The backbone of Henle Latin Second Year is intensive language study, including review of the first year plus new materials. Separated into four parts, Henle Latin Second Year includes readings from Caesar's Commentaries, extensive exercises, and Latin-English vocabularies.
Humanistic insight and linguistic training are the goals of the Henle Latin Series from Loyola Press, an integrated four-year Latin course. Time-tested and teacher endorsed, this comprehensive program is designed to lead the student systematcially through the fundamentals of the language itself and on to an appreciation of selected classic texts.
The Classical Conversations homeschooling program uses Henle in all its Challenge (highschool) levels. So I have used Henle 1 for ~4 years and have moved on to and “finished” Henle II this last year.
The second Henle book is set up a little differently than the first one. Instead of having exercises and lessons first, Henle II is 3/4 Latin-English history translations (placed in the beginning of the book) and barely 1/4 exercises (at the back of the book). And instead of explaining however slightly the concepts, it almost always just refers you to the grammar (“Blue”) book; which I found a little frustrating. However, if you use Wheelock’s Latin alongside Henle, it makes much more sense.
I like how Henle has the history translations; you learn much more about Caesar and the “Age of Rome”. I just wish we had time to go through it all during the school year.
All in all Henle II was good, but I wish it would explain the concepts more.

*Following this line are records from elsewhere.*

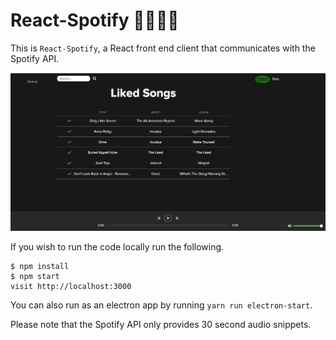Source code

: # React-Spotify 🎺🎸🎻🎤

This is `React-Spotify`, a React front end client that communicates with the Spotify API.

![Screenshot](demo.png)

If you wish to run the code locally run the following.

```
$ npm install
$ npm start
visit http://localhost:3000
```

You can also run as an electron app by running `yarn run electron-start`.

Please note that the Spotify API only provides 30 second audio snippets.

This was occasionally torturous, but mostly quite interesting! It was a nice change from First Year Latin to have much more thought-for-thought translations of longer passages that have plot. Reading Caesar's Gallic Wars—or his biased retelling of them—in the original language was an informative study, particularly reading Shakespeare's Julius Caesar at the same time and comparing the two. Though the examples and language used is occasionally dated and the style of teaching isn't universally praised, it does provide solid translation work supplemented by instructive lessons.